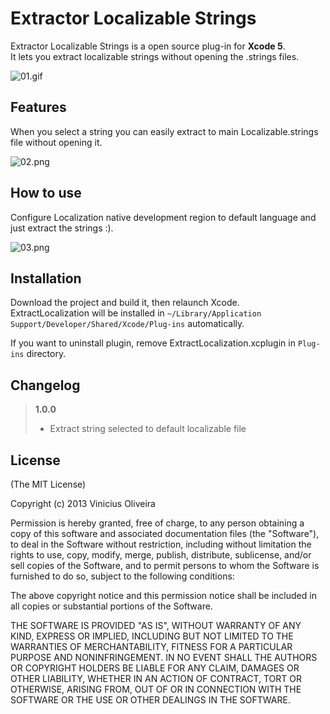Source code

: # Extractor Localizable Strings
Extractor Localizable Strings is a open source plug-in for **Xcode 5**.  
It lets you extract localizable strings without opening the .strings files.

![01.gif](https://raw.githubusercontent.com/viniciusmo/extract-localizable-string-plugin-xcode/master/Resources/01.gif)

## Features
When you select a string you can easily extract to main Localizable.strings file without opening it.

![02.png](https://raw.githubusercontent.com/viniciusmo/extract-localizable-string-plugin-xcode/master/Resources/02.png)

## How to use
Configure Localization native development region to default language and just extract the strings :).

![03.png](https://raw.githubusercontent.com/viniciusmo/extract-localizable-string-plugin-xcode/master/Resources/03.png)

## Installation
Download the project and build it, then relaunch Xcode.  
ExtractLocalization will be installed in `~/Library/Application Support/Developer/Shared/Xcode/Plug-ins` automatically.

If you want to uninstall plugin, remove ExtractLocalization.xcplugin in `Plug-ins` directory.

## Changelog
> **1.0.0**
> 
> - Extract string selected to default localizable file

## License

(The MIT License)

Copyright (c) 2013 Vinicius Oliveira

Permission is hereby granted, free of charge, to any person obtaining a copy of this software and associated documentation files (the "Software"), to deal in the Software without restriction, including without limitation the rights to use, copy, modify, merge, publish, distribute, sublicense, and/or sell copies of the Software, and to permit persons to whom the Software is furnished to do so, subject to the following conditions:

The above copyright notice and this permission notice shall be included in all copies or substantial portions of the Software.

THE SOFTWARE IS PROVIDED "AS IS", WITHOUT WARRANTY OF ANY KIND, EXPRESS OR IMPLIED, INCLUDING BUT NOT LIMITED TO THE WARRANTIES OF MERCHANTABILITY, FITNESS FOR A PARTICULAR PURPOSE AND NONINFRINGEMENT. IN NO EVENT SHALL THE AUTHORS OR COPYRIGHT HOLDERS BE LIABLE FOR ANY CLAIM, DAMAGES OR OTHER LIABILITY, WHETHER IN AN ACTION OF CONTRACT, TORT OR OTHERWISE, ARISING FROM, OUT OF OR IN CONNECTION WITH THE SOFTWARE OR THE USE OR OTHER DEALINGS IN THE SOFTWARE.




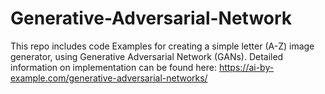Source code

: # Generative-Adversarial-Network

This repo includes code Examples for creating a simple letter (A-Z) image generator, using Generative Adversarial Network (GANs).
Detailed information on implementation can be found here: https://ai-by-example.com/generative-adversarial-networks/
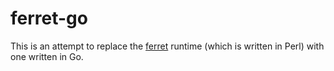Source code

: # ferret-go

This is an attempt to replace the [ferret](https://github.com/cooper/ferret)
runtime (which is written in Perl) with one written in Go.
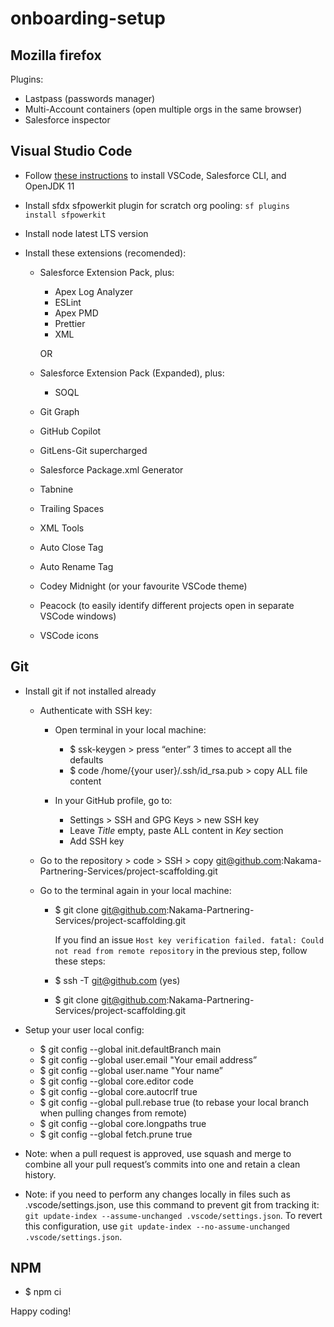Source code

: # onboarding-setup

## Mozilla firefox

Plugins:

-   Lastpass (passwords manager)
-   Multi-Account containers (open multiple orgs in the same browser)
-   Salesforce inspector

## Visual Studio Code

-   Follow [these instructions](https://developer.salesforce.com/tools/vscode/en/getting-started/install) to install VSCode, Salesforce CLI, and OpenJDK 11
-   Install sfdx sfpowerkit plugin for scratch org pooling: `sf plugins install sfpowerkit`
-   Install node latest LTS version
-   Install these extensions (recomended):

    -   Salesforce Extension Pack, plus:
        -   Apex Log Analyzer
        -   ESLint
        -   Apex PMD
        -   Prettier
        -   XML

        OR

    -   Salesforce Extension Pack (Expanded), plus:
        -   SOQL

    -   Git Graph
    -   GitHub Copilot
    -   GitLens-Git supercharged
    -   Salesforce Package.xml Generator
    -   Tabnine
    -   Trailing Spaces
    -   XML Tools
    -   Auto Close Tag
    -   Auto Rename Tag
    -   Codey Midnight (or your favourite VSCode theme)
    -   Peacock (to easily identify different projects open in separate VSCode windows)
    -   VSCode icons

## Git

-   Install git if not installed already

    -   Authenticate with SSH key:

        -   Open terminal in your local machine:

            -   $ ssk-keygen > press “enter” 3 times to accept all the defaults
            -   $ code /home/{your user}/.ssh/id_rsa.pub > copy ALL file content

        -   In your GitHub profile, go to:
            -   Settings > SSH and GPG Keys > new SSH key
            -   Leave _Title_ empty, paste ALL content in _Key_ section
            -   Add SSH key

    -   Go to the repository > code > SSH > copy git@github.com:Nakama-Partnering-Services/project-scaffolding.git

    -   Go to the terminal again in your local machine:
        -   $ git clone git@github.com:Nakama-Partnering-Services/project-scaffolding.git

            If you find an issue `Host key verification failed. fatal: Could not read from remote repository` in the previous step, follow these steps:

        - $ ssh -T git@github.com (yes)
        - $ git clone git@github.com:Nakama-Partnering-Services/project-scaffolding.git

-   Setup your user local config:
    -   $ git config --global init.defaultBranch main
    -   $ git config --global user.email "Your email address”
    -   $ git config --global user.name "Your name”
    -   $ git config --global core.editor code
    -   $ git config --global core.autocrlf true
    -   $ git config --global pull.rebase true (to rebase your local branch when pulling changes from remote)
    -   $ git config --global core.longpaths true
    -   $ git config --global fetch.prune true

-   Note: when a pull request is approved, use squash and merge to combine all your pull request’s commits into one and retain a clean history.

-   Note: if you need to perform any changes locally in files such as .vscode/settings.json, use this command to prevent git from tracking it: `git update-index --assume-unchanged .vscode/settings.json`. To revert this configuration, use `git update-index --no-assume-unchanged .vscode/settings.json`.

## NPM

-   $ npm ci

Happy coding!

### Task directions
Report each line of the data in which "Resources" occurs.

### Response to this task
![01.gif](https://raw.githubusercontent.com/viniciusmo/extract-localizable-string-plugin-xcode/master/Resources/01.gif)
![02.png](https://raw.githubusercontent.com/viniciusmo/extract-localizable-string-plugin-xcode/master/Resources/02.png)
![03.png](https://raw.githubusercontent.com/viniciusmo/extract-localizable-string-plugin-xcode/master/Resources/03.png)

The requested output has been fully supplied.